*AIM OF THE EXERCISE*: Within the listing below, the lines to output run from the one containing "-webkit-columns: 2;" through the one containing "for Viral Epidemics](https://rs-delve.github.io/about.html)"; copy them exactly and nothing else.

....

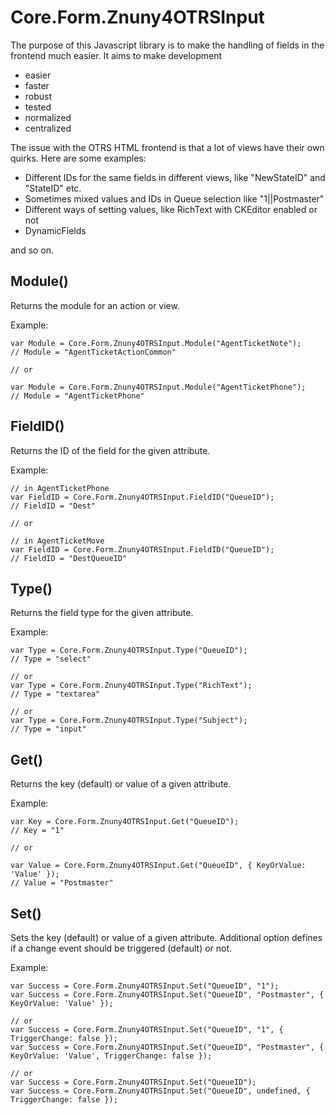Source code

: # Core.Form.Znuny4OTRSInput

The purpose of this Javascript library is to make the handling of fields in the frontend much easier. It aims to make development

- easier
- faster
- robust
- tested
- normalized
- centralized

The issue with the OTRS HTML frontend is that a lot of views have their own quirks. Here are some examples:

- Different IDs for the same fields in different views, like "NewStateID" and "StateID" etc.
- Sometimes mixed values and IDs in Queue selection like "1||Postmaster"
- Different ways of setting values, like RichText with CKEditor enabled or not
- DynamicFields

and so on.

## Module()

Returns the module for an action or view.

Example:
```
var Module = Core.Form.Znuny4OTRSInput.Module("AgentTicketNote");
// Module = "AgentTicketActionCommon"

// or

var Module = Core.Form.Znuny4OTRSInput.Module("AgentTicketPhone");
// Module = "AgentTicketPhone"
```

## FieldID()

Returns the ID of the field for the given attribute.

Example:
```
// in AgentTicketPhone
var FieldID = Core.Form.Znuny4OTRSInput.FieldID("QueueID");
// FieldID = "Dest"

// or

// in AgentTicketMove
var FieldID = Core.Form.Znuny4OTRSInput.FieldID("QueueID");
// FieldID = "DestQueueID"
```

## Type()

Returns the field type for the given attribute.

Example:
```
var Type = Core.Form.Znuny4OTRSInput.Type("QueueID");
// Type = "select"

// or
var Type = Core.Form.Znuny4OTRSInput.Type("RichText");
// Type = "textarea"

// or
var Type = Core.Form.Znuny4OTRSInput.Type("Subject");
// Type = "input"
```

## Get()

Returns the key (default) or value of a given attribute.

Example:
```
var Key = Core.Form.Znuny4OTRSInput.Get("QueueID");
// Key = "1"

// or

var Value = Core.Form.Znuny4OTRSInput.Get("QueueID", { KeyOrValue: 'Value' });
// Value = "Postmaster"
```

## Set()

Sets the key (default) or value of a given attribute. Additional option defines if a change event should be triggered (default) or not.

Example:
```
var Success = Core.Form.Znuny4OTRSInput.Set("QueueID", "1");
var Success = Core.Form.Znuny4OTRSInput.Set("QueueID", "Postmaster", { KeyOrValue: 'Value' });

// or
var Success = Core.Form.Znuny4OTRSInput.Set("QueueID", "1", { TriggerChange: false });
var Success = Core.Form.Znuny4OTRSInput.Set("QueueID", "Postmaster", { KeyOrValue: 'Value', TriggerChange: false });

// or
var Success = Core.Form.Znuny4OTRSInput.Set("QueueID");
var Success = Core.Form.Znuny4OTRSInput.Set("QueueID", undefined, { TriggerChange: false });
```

....

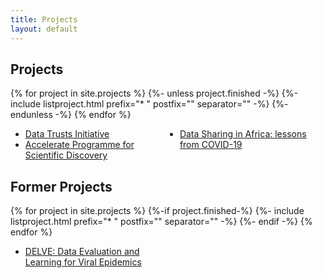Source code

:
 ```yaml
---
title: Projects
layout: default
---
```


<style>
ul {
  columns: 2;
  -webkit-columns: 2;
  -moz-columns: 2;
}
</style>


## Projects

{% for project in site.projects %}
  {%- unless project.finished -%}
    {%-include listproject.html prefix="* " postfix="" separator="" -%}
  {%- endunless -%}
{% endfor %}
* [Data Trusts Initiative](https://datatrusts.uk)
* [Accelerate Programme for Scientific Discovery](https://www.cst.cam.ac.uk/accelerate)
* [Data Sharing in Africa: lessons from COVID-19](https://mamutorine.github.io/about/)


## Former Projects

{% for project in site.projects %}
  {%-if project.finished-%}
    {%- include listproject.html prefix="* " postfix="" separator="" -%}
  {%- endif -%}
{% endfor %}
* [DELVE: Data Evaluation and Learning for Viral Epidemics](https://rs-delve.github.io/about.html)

....

*TASK SOLUTION*:
  -webkit-columns: 2;
  -moz-columns: 2;
}
</style>


## Projects

{% for project in site.projects %}
  {%- unless project.finished -%}
    {%-include listproject.html prefix="* " postfix="" separator="" -%}
  {%- endunless -%}
{% endfor %}
* [Data Trusts Initiative](https://datatrusts.uk)
* [Accelerate Programme for Scientific Discovery](https://www.cst.cam.ac.uk/accelerate)
* [Data Sharing in Africa: lessons from COVID-19](https://mamutorine.github.io/about/)


## Former Projects

{% for project in site.projects %}
  {%-if project.finished-%}
    {%- include listproject.html prefix="* " postfix="" separator="" -%}
  {%- endif -%}
{% endfor %}
* [DELVE: Data Evaluation and Learning for Viral Epidemics](https://rs-delve.github.io/about.html)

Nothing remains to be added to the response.